Moore has been considered the strong favorite as a Republican running in a deeply red state, and polls taken before the Washington Post story showed him with a lead over Democratic challenger Doug Jones in the Dec. 12 race.

But Moore, a polarizing figure within his own state, has typically underperformed other Republicans in general-election races, giving rise to Democrats’ hope of a victory against him in the off-year election.

“There was a universe in Alabama that was uncomfortable with him, all while Republicans were gaining in Alabama,” Birmingham-based Democratic pollster John Anzalone said. “These allegations now give these voters a reason to vote against him or stay home.”

The 70-year-old Moore, a former state Supreme Court judge, was twice removed from the Alabama Supreme Court, once for disobeying a federal court order to remove a 5,200-pound granite Ten Commandments monument from the lobby of the state judicial building, and later for urging state probate judges to defy the U.S. Supreme Court decision that legalized gay marriage.

He has vehemently denied accusations that he had sexual contact with a 14-year-old girl and pursued three other teenagers when he was an assistant district attorney in his early 30s.

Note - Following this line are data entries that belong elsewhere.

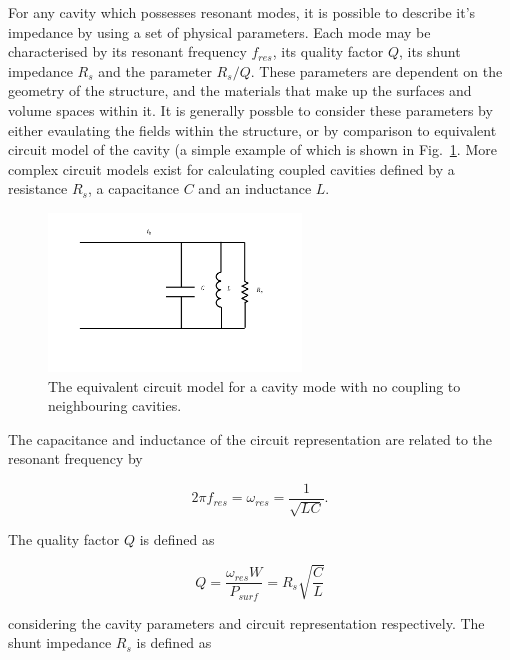 \label{app:ferr_Prop}

For any cavity which possesses resonant modes, it is possible to describe it's impedance by using a set of physical parameters. Each mode may be characterised by its resonant frequency $f_{res}$, its quality factor $Q$, its shunt impedance $R_{s}$ and the parameter $R_{s}/Q$. These parameters are dependent on the geometry of the structure, and the materials that make up the surfaces and volume spaces within it. It is generally possble to consider these parameters by either evaulating the fields within the structure, or by comparison to equivalent circuit model of the cavity (a simple example of which is shown in Fig.~\ref{fig:cavCircuitModel}. More complex circuit models exist for calculating coupled cavities \cite{Knapp:CoupledResModel} defined by a resistance $R_{s}$, a capacitance $C$ and an inductance $L$.

\begin{figure}
\begin{center}
\includegraphics[width=0.6\textwidth]{appendices/figures/equiv-circuit.pdf}
\end{center}
\caption{The equivalent circuit model for a cavity mode with no coupling to neighbouring cavities.}
\label{fig:cavCircuitModel}
\end{figure}

The capacitance and inductance of the circuit representation are related to the resonant frequency by

\begin{equation}
2\pi f_{res} = \omega_{res} = \frac{1}{\sqrt{LC}}.
\end{equation}

The quality factor $Q$ is defined as

\begin{equation}
Q = \frac{\omega_{res}W}{P_{surf}} = R_{s}\sqrt{\frac{C}{L}}
\end{equation}

considering the cavity parameters and circuit representation respectively. The shunt impedance $R_{s}$ is defined as

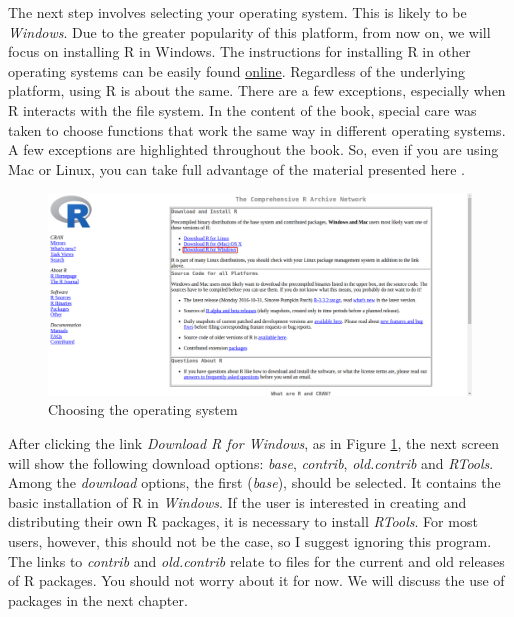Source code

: \documentclass[11pt,]{book}
\begin{document}
The next step involves selecting your operating system. This is likely
to be \emph{Windows}. Due to the greater popularity of this platform,
from now on, we will focus on installing R in Windows. The instructions
for installing R in other operating systems can be easily found
\href{https://www.google.com.br/webhp?sourceid=chrome-instant\&ion=1\&espv=2\&ie=UTF-8\#q=installing+r\&*}{online}.
Regardless of the underlying platform, using R is about the same. There
are a few exceptions, especially when R interacts with the file system.
In the content of the book, special care was taken to choose functions
that work the same way in different operating systems. A few exceptions
are highlighted throughout the book. So, even if you are using Mac or
Linux, you can take full advantage of the material presented here .

\begin{figure}[!htbp]

{\centering \includegraphics[width=1\linewidth]{figs/website_cran_3} 

}

\caption{Choosing the operating system}\label{fig:website-cran-3}
\end{figure}

After clicking the link \emph{Download R for Windows}, as in Figure
\ref{fig:website-cran-3}, the next screen will show the following
download options: \emph{base}, \emph{contrib}, \emph{old.contrib} and
\emph{RTools}. Among the \emph{download} options, the first
(\emph{base}), should be selected. It contains the basic installation of
R in \emph{Windows}. If the user is interested in creating and
distributing their own R packages, it is necessary to install
\emph{RTools}. For most users, however, this should not be the case, so
I suggest ignoring this program. The links to \emph{contrib} and
\emph{old.contrib} relate to files for the current and old releases of R
packages. You should not worry about it for now. We will discuss the use
of packages in the next chapter.
\end{document}
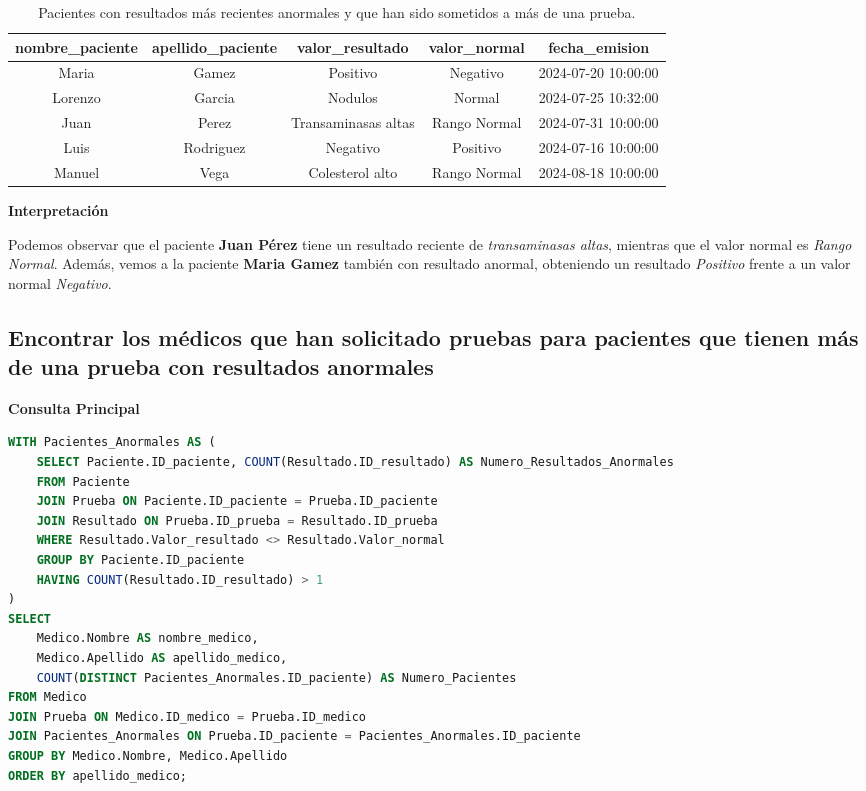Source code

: \documentclass[spanish]{article}
\begin{document}
\begin{table}[h!]
\centering
\begin{tabular}{|c|c|c|c|c|}
\hline
\textbf{nombre\_paciente} & \textbf{apellido\_paciente} & \textbf{valor\_resultado} & \textbf{valor\_normal} & \textbf{fecha\_emision} \\
\hline
Maria & Gamez & Positivo & Negativo & 2024-07-20 10:00:00 \\ \hline
Lorenzo & Garcia & Nodulos & Normal & 2024-07-25 10:32:00 \\ \hline
Juan & Perez & Transaminasas altas & Rango Normal & 2024-07-31 10:00:00 \\ \hline
Luis & Rodriguez & Negativo & Positivo & 2024-07-16 10:00:00 \\ \hline
Manuel & Vega & Colesterol alto & Rango Normal & 2024-08-18 10:00:00 \\ \hline
\end{tabular}
\caption{Pacientes con resultados más recientes anormales y que han sido sometidos a más de una prueba.}
\label{tab:historial_prueba}
\end{table}

\textbf{Interpretación}

 Podemos observar que el paciente \textbf{Juan Pérez} tiene un resultado reciente de \textit{transaminasas altas}, mientras que el valor normal es \textit{Rango Normal}. Además, vemos a la paciente \textbf{Maria Gamez} también con resultado anormal, obteniendo un resultado \textit{Positivo} frente a un valor normal \textit{Negativo}.


\subsection{Encontrar los médicos que han solicitado pruebas para pacientes que tienen más de una prueba con resultados anormales}

\textbf{Consulta Principal}
\begin{lstlisting}[language=SQL]
WITH Pacientes_Anormales AS (
    SELECT Paciente.ID_paciente, COUNT(Resultado.ID_resultado) AS Numero_Resultados_Anormales
    FROM Paciente
    JOIN Prueba ON Paciente.ID_paciente = Prueba.ID_paciente
    JOIN Resultado ON Prueba.ID_prueba = Resultado.ID_prueba
    WHERE Resultado.Valor_resultado <> Resultado.Valor_normal
    GROUP BY Paciente.ID_paciente
    HAVING COUNT(Resultado.ID_resultado) > 1
)
SELECT 
    Medico.Nombre AS nombre_medico, 
    Medico.Apellido AS apellido_medico, 
    COUNT(DISTINCT Pacientes_Anormales.ID_paciente) AS Numero_Pacientes
FROM Medico
JOIN Prueba ON Medico.ID_medico = Prueba.ID_medico
JOIN Pacientes_Anormales ON Prueba.ID_paciente = Pacientes_Anormales.ID_paciente
GROUP BY Medico.Nombre, Medico.Apellido
ORDER BY apellido_medico;
\end{lstlisting}
\end{document}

He repeated his denial Saturday while speaking to the Mid Alabama Republican Club in Vestavia Hills outside Birmingham.

“There are investigations going on. In the next few days, there will be revelations about the motivations and the content of this article that will be brought to the public,” Moore said without elaborating.

David Mowery, an Alabama-based political campaign consultant who helped run a Democrat’s unsuccessful campaign against Moore in 2012, said the allegations against him are damaging but aren’t necessarily a death blow.

“I think it hurts. It hurts because they are having to divert time and effort and probably money into killing it,” Mowery said.

“Can they turn the page, so to speak, and turn it back to a D versus R thing?”

“There’s an old saying that the only way some candidates could lose is to be caught with a dead girl or a live boy. Alabama is going to test the specs on that like ‘Hold my beer,”‘ Mowery said.